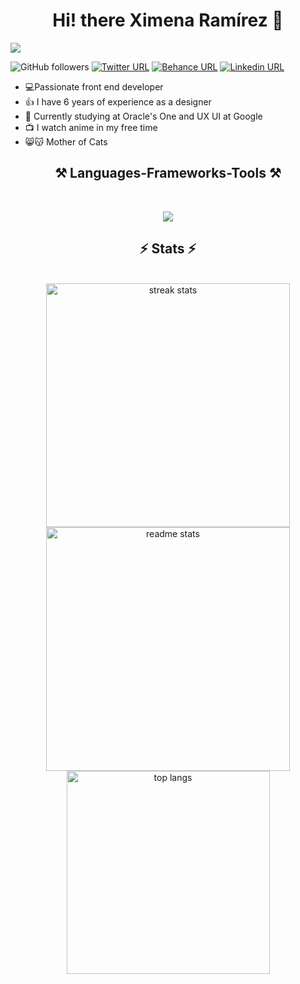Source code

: <div align="center">
  <h1> Hi! there Ximena Ramírez 👋 </h1>
</div>
<img src="https://i.imgur.com/c5WF7rE.png">

![GitHub followers](https://img.shields.io/github/followers/ximra2302?logo=github&color=%23c7b5d9)
<a href= "https://twitter.com/ximraux">![Twitter URL](https://img.shields.io/twitter/url?url=https%3A%2F%2Ftwitter.com%2Fximraux&style=flat-square&logo=twitter&logoColor=%23c7b5d9&label=Mi%20Twitter&color=%23c7b5d9&link=https%3A%2F%2Ftwitter.com%2Fximraux)</a>
<a href="https://www.behance.net/ximraux23">![Behance URL](https://img.shields.io/twitter/url?url=https%3A%2F%2Fwww.behance.net%2Fximraux23&style=flat-square&logo=behance&label=Mi%20behance&labelColor=%23c7b5d9&color=%23c7b5d9&link=https%3A%2F%2Fwww.behance.net%2Fximraux23)</a>
<a href= "https://www.linkedin.com/in/ximena-ram%C3%ADrez-acu%C3%B1a/">![Linkedin URL](https://img.shields.io/twitter/url?url=https%3A%2F%2Fwww.linkedin.com%2Fin%2Fximena-ram%25C3%25ADrez-acu%25C3%25B1a%2F&style=flat-square&logo=linkedin&label=Mi%20Linkedin&labelColor=%23c7b5d9&color=%23c7b5d9&link=https%3A%2F%2Fwww.linkedin.com%2Fin%2Fximena-ram%25C3%25ADrez-acu%25C3%25B1a%2F)</a>

- 💻Passionate front end developer
- 👍 I have 6 years of experience as a designer 
- 📓 Currently studying at Oracle's One and UX UI at Google
- 📺 I watch anime in my free time
- 😸😽 Mother of Cats

<h2 align="center">⚒️ Languages-Frameworks-Tools ⚒️</h2>
<br/>
  <p align="center">
  <a href="https://skillicons.dev">
    <img src="https://skillicons.dev/icons?i=js,html,css,bootstrap,java,vscode,git,wordpress,figma,photoshop,illustrator" />
  </a>
</p>


<h2 align="center">⚡ Stats ⚡</h2>
<br>
<div align=center>
  <img width=390 src="https://streak-stats.demolab.com/?user=ximra2302&count_private=true&theme=react&border_radius=10" alt="streak stats"/>
  <img width=390 src="https://github-readme-stats-salesp07.vercel.app/api?username=ximra2302&count_private=true&show_icons=true&theme=react&rank_icon=github&border_radius=10" alt="readme stats" />
  <br/>
  <img width=325 align="center" src="https://github-readme-stats-salesp07.vercel.app/api/top-langs/?username=ximra2302&hide=HTML&langs_count=8&layout=compact&theme=react&border_radius=10&size_weight=0.5&count_weight=0.5&exclude_repo=github-readme-stats" alt="top langs" />
</div>
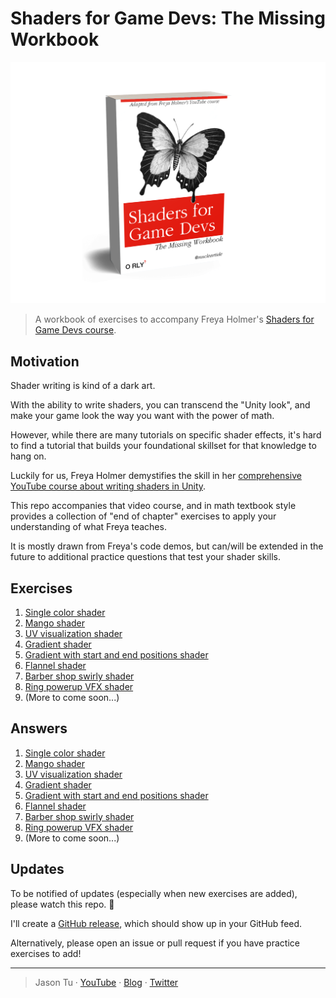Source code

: # Shaders for Game Devs: The Missing Workbook

<img src="./Images/book_cover2.png" alt="Shaders for Game Devs book cover" width="600" />

> A workbook of exercises to accompany Freya Holmer's [Shaders for Game Devs course](https://www.youtube.com/playlist?list=PLImQaTpSAdsCnJon-Eir92SZMl7tPBS4Z).

## Motivation

Shader writing is kind of a dark art.

With the ability to write shaders, you can transcend the "Unity look", and make your game look the way you want with the power of math.

However, while there are many tutorials on specific shader effects, it's hard to find a tutorial that builds your foundational skillset for that knowledge to hang on.

Luckily for us, Freya Holmer demystifies the skill in her [comprehensive YouTube course about writing shaders in Unity](https://www.youtube.com/playlist?list=PLImQaTpSAdsCnJon-Eir92SZMl7tPBS4Z).

This repo accompanies that video course, and in math textbook style provides a collection of "end of chapter" exercises to apply your understanding of what Freya teaches.

It is mostly drawn from Freya's code demos, but can/will be extended in the future to additional practice questions that test your shader skills.

## Exercises

1. [Single color shader](./Exercises/01_Single_color.md)
2. [Mango shader](./Exercises/02_Mango.md)
3. [UV visualization shader](./Exercises/03_UV_visualization.md)
4. [Gradient shader](./Exercises/04_Gradient.md)
5. [Gradient with start and end positions shader](./Exercises/05_Gradient_with_start_and_end_positions.md)
6. [Flannel shader](./Assets/Exercises/06_Flannel.md)
7. [Barber shop swirly shader](./Assets/Exercises/07_Barber_shop_swirly.md)
8. [Ring powerup VFX shader](./Assets/Exercises/08_Ring_powerup.md)
6. (More to come soon...)

## Answers

1. [Single color shader](./Assets/Shaders/01_Single_color.shader)
2. [Mango shader](./Assets/Shaders/02_Mango.shader)
3. [UV visualization shader](./Assets/Shaders/03_UV_visualization.shader)
4. [Gradient shader](./Assets/Shaders/04_Gradient.shader)
5. [Gradient with start and end positions shader](./Assets/Shaders/05_Gradient_with_start_and_end_positions.shader)
6. [Flannel shader](./Assets/Shaders/06_Flannel.shader)
7. [Barber shop swirly shader](./Assets/Shaders/07_Barber_shop_swirly.shader)
8. [Ring powerup VFX shader](./Assets/Shaders/08_Ring_powerup.shader)
6. (More to come soon...)

## Updates

To be notified of updates (especially when new exercises are added), please watch this repo. :eyes:

I'll create a [GitHub release](https://github.com/nucleartide/Shaders-for-Game-Devs-Workbook/releases), which should show up in your GitHub feed.

Alternatively, please open an issue or pull request if you have practice exercises to add!

---

> Jason Tu · [YouTube](https://youtube.com/nucleartide) · [Blog](https://jasont.co/) · [Twitter](https://twitter.com/nucleartide)
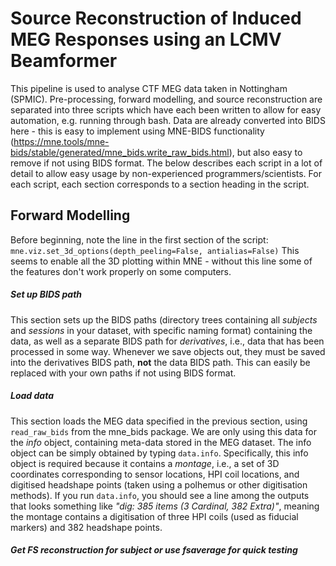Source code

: # Source Reconstruction of Induced MEG Responses using an LCMV Beamformer
This pipeline is used to analyse CTF MEG data taken in Nottingham (SPMIC). Pre-processing, forward modelling, and source reconstruction are separated into three scripts which have each been written to allow for easy automation, e.g. running through bash. Data are already converted into BIDS here - this is easy to implement using MNE-BIDS functionality (https://mne.tools/mne-bids/stable/generated/mne_bids.write_raw_bids.html), but also easy to remove if not using BIDS format. The below describes each script in a lot of detail to allow easy usage by non-experienced programmers/scientists. For each script, each section corresponds to a section heading in the script. 

## Forward Modelling
Before beginning, note the line in the first section of the script:
`mne.viz.set_3d_options(depth_peeling=False, antialias=False)`
This seems to enable all the 3D plotting within MNE - without this line some of the features don't work properly on some computers.

##### Set up BIDS path
This section sets up the BIDS paths (directory trees containing all *subjects* and *sessions* in your dataset, with specific naming format) containing the data, as well as a separate BIDS path for *derivatives*, i.e., data that has been processed in some way. Whenever we save objects out, they must be saved into the derivatives BIDS path, **not** the data BIDS path. This can easily be replaced with your own paths if not using BIDS format. 

##### Load data
This section loads the MEG data specified in the previous section, using `read_raw_bids` from the mne_bids package. We are only using this data for the *info* object, containing meta-data stored in the MEG dataset. The info object can be simply obtained by typing `data.info`. Specifically, this info object is required because it contains a *montage*, i.e., a set of 3D coordinates corresponding to sensor locations, HPI coil locations, and digitised headshape points (taken using a polhemus or other digitisation methods). If you run `data.info`, you should see a line among the outputs that looks something like *"dig: 385 items (3 Cardinal, 382 Extra)"*, meaning the montage contains a digitisation of three HPI coils (used as fiducial markers) and 382 headshape points.

##### Get FS reconstruction for subject or use fsaverage for quick testing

### WHAT YOU ARE ASKED TO DO
Take the entries above and return only the lines from the one with "## Motivation" to the one with "To be notified", both included, unchanged.

### WRITTEN REPLY
## Motivation

Shader writing is kind of a dark art.

With the ability to write shaders, you can transcend the "Unity look", and make your game look the way you want with the power of math.

However, while there are many tutorials on specific shader effects, it's hard to find a tutorial that builds your foundational skillset for that knowledge to hang on.

Luckily for us, Freya Holmer demystifies the skill in her [comprehensive YouTube course about writing shaders in Unity](https://www.youtube.com/playlist?list=PLImQaTpSAdsCnJon-Eir92SZMl7tPBS4Z).

This repo accompanies that video course, and in math textbook style provides a collection of "end of chapter" exercises to apply your understanding of what Freya teaches.

It is mostly drawn from Freya's code demos, but can/will be extended in the future to additional practice questions that test your shader skills.

## Exercises

1. [Single color shader](./Exercises/01_Single_color.md)
2. [Mango shader](./Exercises/02_Mango.md)
3. [UV visualization shader](./Exercises/03_UV_visualization.md)
4. [Gradient shader](./Exercises/04_Gradient.md)
5. [Gradient with start and end positions shader](./Exercises/05_Gradient_with_start_and_end_positions.md)
6. [Flannel shader](./Assets/Exercises/06_Flannel.md)
7. [Barber shop swirly shader](./Assets/Exercises/07_Barber_shop_swirly.md)
8. [Ring powerup VFX shader](./Assets/Exercises/08_Ring_powerup.md)
6. (More to come soon...)

## Answers

1. [Single color shader](./Assets/Shaders/01_Single_color.shader)
2. [Mango shader](./Assets/Shaders/02_Mango.shader)
3. [UV visualization shader](./Assets/Shaders/03_UV_visualization.shader)
4. [Gradient shader](./Assets/Shaders/04_Gradient.shader)
5. [Gradient with start and end positions shader](./Assets/Shaders/05_Gradient_with_start_and_end_positions.shader)
6. [Flannel shader](./Assets/Shaders/06_Flannel.shader)
7. [Barber shop swirly shader](./Assets/Shaders/07_Barber_shop_swirly.shader)
8. [Ring powerup VFX shader](./Assets/Shaders/08_Ring_powerup.shader)
6. (More to come soon...)

## Updates

To be notified of updates (especially when new exercises are added), please watch this repo. :eyes:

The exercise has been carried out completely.